WRKY76 is a rice transcriptional repressor playing opposite roles in blast disease resistance and cold stress tolerance.

OsWRKY76 encodes a group IIa WRKY transcription factor of rice. The expression of OsWRKY76 was induced within 48h after inoculation with rice blast fungus (Magnaporthe oryzae), and by wounding, low temperature, benzothiadiazole, and abscisic acid. Green fluorescent protein-fused OsWRKY76 localized to the nuclei in rice epidermal cells. OsWRKY76 showed sequence-specific DNA binding to the W-box element in vitro and exhibited W-box-mediated transcriptional repressor activity in cultured rice cells. Overexpression of OsWRKY76 in rice plants resulted in drastically increased susceptibility to M. oryzae, but improved tolerance to cold stress. Microarray analysis revealed that overexpression of OsWRKY76 suppresses the induction of a specific set of PR genes and of genes involved in phytoalexin synthesis after inoculation with blast fungus, consistent with the observation that the levels of phytoalexins in the transgenic rice plants remained significantly lower than those in non-transformed control plants. Furthermore, overexpression of OsWRKY76 led to the increased expression of abiotic stress-associated genes such as peroxidase and lipid metabolism genes. These results strongly suggest that OsWRKY76 plays dual and opposing roles in blast disease resistance and cold tolerance.

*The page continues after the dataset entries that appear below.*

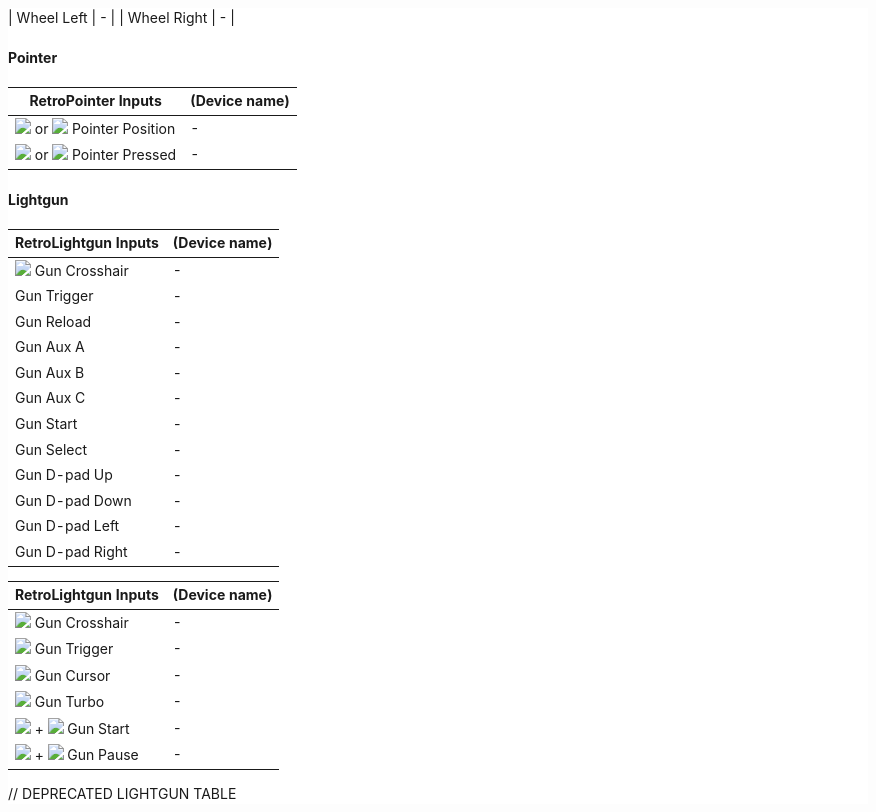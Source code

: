 | Wheel Left                                          | -                  |
| Wheel Right                                         | -                  |

#### Pointer

| RetroPointer Inputs                                                                                                  | (Device name)      |
|----------------------------------------------------------------------------------------------------------------------|--------------------|
| ![](images/RetroMouse/Retro_Mouse.png) or ![](images/Button_Pack/Gestures/Gesture_Finger_Front.png) Pointer Position | -                  |
| ![](images/RetroMouse/Retro_Left.png) or ![](images/Button_Pack/Gestures/Gesture_Tap.png) Pointer Pressed            | -                  |

#### Lightgun

| RetroLightgun Inputs                                 | (Device name)      |
|------------------------------------------------------|--------------------|
| ![](images/RetroMouse/Retro_Mouse.png) Gun Crosshair | -                  |
| Gun Trigger                                          | -                  |
| Gun Reload                                           | -                  |
| Gun Aux A                                            | -                  |
| Gun Aux B                                            | -                  |
| Gun Aux C                                            | -                  |
| Gun Start                                            | -                  |
| Gun Select                                           | -                  |
| Gun D-pad Up                                         | -                  |
| Gun D-pad Down                                       | -                  |
| Gun D-pad Left                                       | -                  |
| Gun D-pad Right                                      | -                  |

| RetroLightgun Inputs                                                                       | (Device name)      |
|--------------------------------------------------------------------------------------------|--------------------|
| ![](images/RetroMouse/Retro_Mouse.png) Gun Crosshair                                       | -                  |
| ![](images/RetroMouse/Retro_Left.png) Gun Trigger                                          | -                  |
| ![](images/RetroMouse/Retro_Middle.png) Gun Cursor                                         | -                  |
| ![](images/RetroMouse/Retro_Right.png) Gun Turbo                                           | -                  |
| ![](images/RetroMouse/Retro_Middle.png) + ![](images/RetroMouse/Retro_Right.png) Gun Start | -                  |
| ![](images/RetroMouse/Retro_Middle.png) + ![](images/RetroMouse/Retro_Left.png) Gun Pause  | -                  |

// DEPRECATED LIGHTGUN TABLE
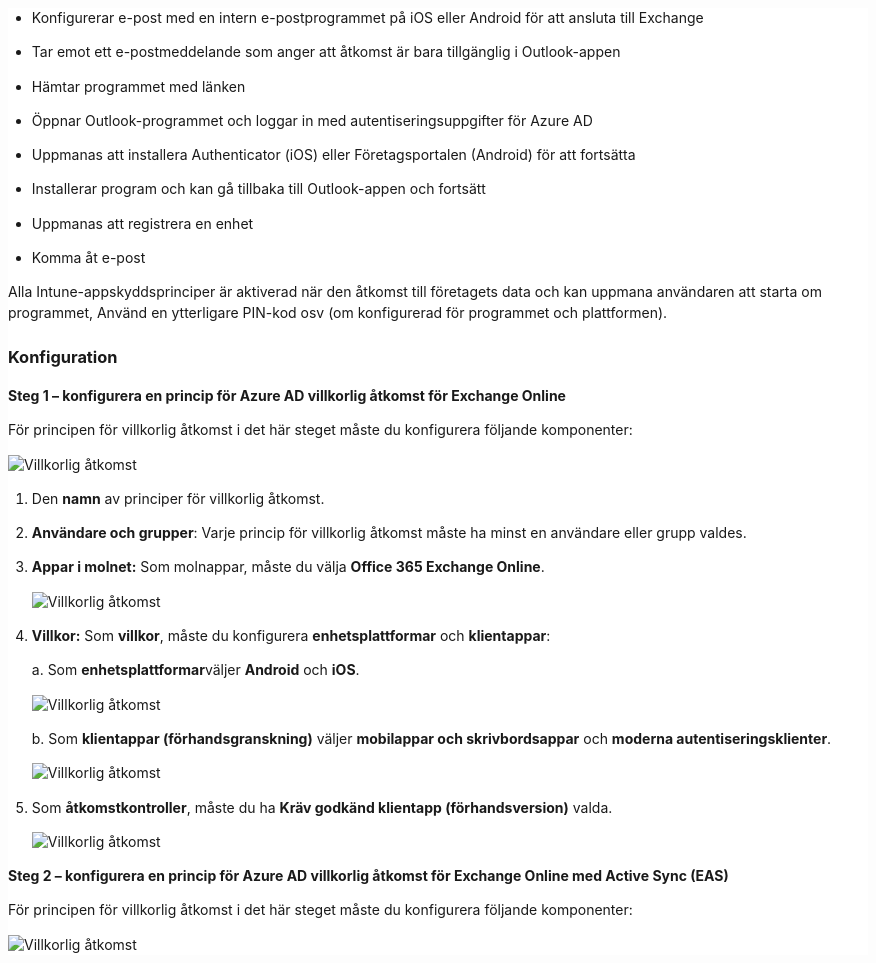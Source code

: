- Konfigurerar e-post med en intern e-postprogrammet på iOS eller Android för att ansluta till Exchange

- Tar emot ett e-postmeddelande som anger att åtkomst är bara tillgänglig i Outlook-appen

- Hämtar programmet med länken

- Öppnar Outlook-programmet och loggar in med autentiseringsuppgifter för Azure AD

- Uppmanas att installera Authenticator (iOS) eller Företagsportalen (Android) för att fortsätta

- Installerar program och kan gå tillbaka till Outlook-appen och fortsätt

- Uppmanas att registrera en enhet

- Komma åt e-post

Alla Intune-appskyddsprinciper är aktiverad när den åtkomst till företagets data och kan uppmana användaren att starta om programmet, Använd en ytterligare PIN-kod osv (om konfigurerad för programmet och plattformen).

### <a name="configuration"></a>Konfiguration 

**Steg 1 – konfigurera en princip för Azure AD villkorlig åtkomst för Exchange Online**

För principen för villkorlig åtkomst i det här steget måste du konfigurera följande komponenter:

![Villkorlig åtkomst](./media/app-based-conditional-access/01.png)

1. Den **namn** av principer för villkorlig åtkomst.

2. **Användare och grupper**: Varje princip för villkorlig åtkomst måste ha minst en användare eller grupp valdes.

3. **Appar i molnet:** Som molnappar, måste du välja **Office 365 Exchange Online**.

    ![Villkorlig åtkomst](./media/app-based-conditional-access/07.png)

4. **Villkor:** Som **villkor**, måste du konfigurera **enhetsplattformar** och **klientappar**:

    a. Som **enhetsplattformar**väljer **Android** och **iOS**.

    ![Villkorlig åtkomst](./media/app-based-conditional-access/03.png)

    b. Som **klientappar (förhandsgranskning)** väljer **mobilappar och skrivbordsappar** och **moderna autentiseringsklienter**.

    ![Villkorlig åtkomst](./media/app-based-conditional-access/91.png)

5. Som **åtkomstkontroller**, måste du ha **Kräv godkänd klientapp (förhandsversion)** valda.

    ![Villkorlig åtkomst](./media/app-based-conditional-access/05.png)
 

**Steg 2 – konfigurera en princip för Azure AD villkorlig åtkomst för Exchange Online med Active Sync (EAS)**

För principen för villkorlig åtkomst i det här steget måste du konfigurera följande komponenter:

![Villkorlig åtkomst](./media/app-based-conditional-access/06.png)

OsJAR1 contributes mainly to biosynthesis of the stress-induced jasmonoyl-isoleucine involved in defense responses in rice.

Jasmonate plays key roles in plant growth and stress responses, as in defense against pathogen attack. Jasmonoyl-isoleucine (JA-Ile), a major active form of jasmonates, is thought to play a pivotal role in plant defense responses, but the involvement of JA-Ile in rice defense responses, including phytoalexin production, remains largely unknown. Here we found that OsJAR1 contributes mainly to stress-induced JA-Ile production by the use of an osjar1 Tos17 mutant. The osjar1 mutant was impaired in JA-induced expression of JA-responsive genes and phytoalexin production, and these defects were restored genetically. Endogenous JA-Ile was indispensable to the production of a flavonoid phytoalexin, sakuranetin, but not to that of diterpenoid phytoalexins in response to heavy metal stress and the rice blast fungus. The osjar1 mutant was also found to be more susceptible to the blast fungus than the parental wild type. These results suggest that JA-Ile production makes a contribution to rice defense responses with a great impact on stress-induced sakuranetin production.